To encode it, we can use a dictionary with the strings in nodes stored as the keys, and the dictionaries for its sub-trees saved as the values.

In [None]:
dictionary = {'': {'l': {'a': {'n': {'g': {'u': {'a': {'g': {'e': {}}}}}}},
                         'i': {'n': {'g': {'u': {'i': {'s': {'t': {'i': {'c': {'s': {}}}}}}}}}}},
                   'p': {'h': {'y': {'s': {'i': {'c': {'s': {}}}}}}}}}

But this representation does not encode the final states.
A simple way to do so is to add some special symbol to every word, and store those symbols in the prefix tree.
The appearance of that symbol in the tree means that the path from the empty prefix to the special symbol is a word.

In [None]:
dictionary = {'': {'l': {'a': {'n': {'g': {'u': {'a': {'g': {'e': {'#': {}}}}}}}},
                         'i': {'n': {'g': {'u': {'i': {'s': {'t': {'#': {},
                                                                   'i': {'c': {'s': {'#': {}}}}}}}}}}}},
                   'p': {'h': {'y': {'s': {'i': {'c': {'s': {'#': {}}}}}}}}}}

Consider `create_prefix_tree` that generates a prefix trees like the one from the prevoius cell.

In [None]:
def create_prefix_tree(words):
    """ Creates a prefix tree given the list of words. """
    
    trie = {}

    for w in words:
        annotated_word = w + "#"
        
        # start from the upper level of the dictionary
        current_level = trie

        # iterate through symbols of the word
        for s in annotated_word:

            # if the current level doesn't store this key aleady, add it
            if s not in current_level:
                current_level[s] = {}

            # move inside the dictionary of the current symbol stores as its value
            current_level = current_level[s]

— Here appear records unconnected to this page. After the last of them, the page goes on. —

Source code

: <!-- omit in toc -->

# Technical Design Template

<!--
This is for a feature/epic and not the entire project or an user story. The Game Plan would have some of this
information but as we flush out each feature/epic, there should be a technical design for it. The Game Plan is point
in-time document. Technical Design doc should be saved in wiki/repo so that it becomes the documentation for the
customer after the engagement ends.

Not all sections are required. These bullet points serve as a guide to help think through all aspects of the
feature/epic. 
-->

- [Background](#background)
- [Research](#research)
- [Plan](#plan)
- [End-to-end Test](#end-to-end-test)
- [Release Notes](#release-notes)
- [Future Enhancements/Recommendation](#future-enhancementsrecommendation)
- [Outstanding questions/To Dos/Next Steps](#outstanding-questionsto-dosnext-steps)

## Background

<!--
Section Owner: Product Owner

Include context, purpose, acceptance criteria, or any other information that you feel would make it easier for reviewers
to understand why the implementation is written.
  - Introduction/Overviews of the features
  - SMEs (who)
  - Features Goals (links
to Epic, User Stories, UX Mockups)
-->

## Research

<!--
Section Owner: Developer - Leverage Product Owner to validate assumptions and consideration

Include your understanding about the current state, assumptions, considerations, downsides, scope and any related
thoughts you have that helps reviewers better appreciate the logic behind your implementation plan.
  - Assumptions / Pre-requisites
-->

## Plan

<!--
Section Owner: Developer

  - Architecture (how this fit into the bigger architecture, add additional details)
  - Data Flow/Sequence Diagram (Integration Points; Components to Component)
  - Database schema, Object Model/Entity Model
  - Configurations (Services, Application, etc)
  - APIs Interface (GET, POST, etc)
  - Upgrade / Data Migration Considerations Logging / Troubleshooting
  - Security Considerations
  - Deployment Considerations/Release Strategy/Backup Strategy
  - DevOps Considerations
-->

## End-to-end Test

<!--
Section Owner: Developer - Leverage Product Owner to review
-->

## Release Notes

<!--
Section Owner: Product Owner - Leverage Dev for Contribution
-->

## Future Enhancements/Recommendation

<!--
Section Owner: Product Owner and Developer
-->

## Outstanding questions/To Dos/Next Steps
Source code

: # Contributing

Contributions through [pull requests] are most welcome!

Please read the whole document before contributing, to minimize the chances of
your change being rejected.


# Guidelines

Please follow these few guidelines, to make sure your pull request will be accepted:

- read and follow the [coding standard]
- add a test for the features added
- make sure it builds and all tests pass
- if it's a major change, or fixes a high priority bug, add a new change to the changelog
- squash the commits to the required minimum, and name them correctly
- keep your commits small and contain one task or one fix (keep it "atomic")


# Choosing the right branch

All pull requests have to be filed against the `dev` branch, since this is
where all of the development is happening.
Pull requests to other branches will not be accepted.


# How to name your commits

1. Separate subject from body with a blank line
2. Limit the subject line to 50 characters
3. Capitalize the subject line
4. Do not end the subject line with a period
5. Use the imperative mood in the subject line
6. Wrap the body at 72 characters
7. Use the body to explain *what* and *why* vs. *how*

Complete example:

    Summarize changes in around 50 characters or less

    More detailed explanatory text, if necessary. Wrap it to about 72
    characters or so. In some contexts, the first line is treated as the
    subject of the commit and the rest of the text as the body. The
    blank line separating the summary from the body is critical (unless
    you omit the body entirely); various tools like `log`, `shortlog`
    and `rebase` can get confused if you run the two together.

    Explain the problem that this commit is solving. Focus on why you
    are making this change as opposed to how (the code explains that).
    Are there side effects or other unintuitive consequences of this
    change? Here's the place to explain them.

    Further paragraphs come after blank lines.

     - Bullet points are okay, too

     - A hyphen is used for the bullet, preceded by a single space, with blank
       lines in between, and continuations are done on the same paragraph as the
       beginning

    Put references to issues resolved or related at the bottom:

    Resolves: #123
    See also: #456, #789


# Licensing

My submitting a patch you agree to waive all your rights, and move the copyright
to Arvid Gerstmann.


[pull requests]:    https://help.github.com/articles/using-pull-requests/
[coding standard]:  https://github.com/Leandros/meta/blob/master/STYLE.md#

    # add the empty string root node above all symbols
    trie = {"": trie}

    return trie

In [None]:
from pprint import pprint


words = ["linguist", "language", "physics", "linguistics"]
trie = create_prefix_tree(words)
pprint(trie)

Indeed, these two prefix trees are identical.

In [None]:
print(trie == dictionary)

**Practice.** Implement a function inserting a word in the trie.

In [None]:
def insert_word(trie, word):
    """
    Inserts the given word into the given prefix tree.
    
    Arguments:
        trie (dict): a prefix tree;
        word (str): a word that needs to be inserted.
        
    Returns:
        dict: an updated prefix tree.
    """
    pass

## Searching in tries

Tries allow to search through collections of strings in a more efficient way in comparison to storing them as a list.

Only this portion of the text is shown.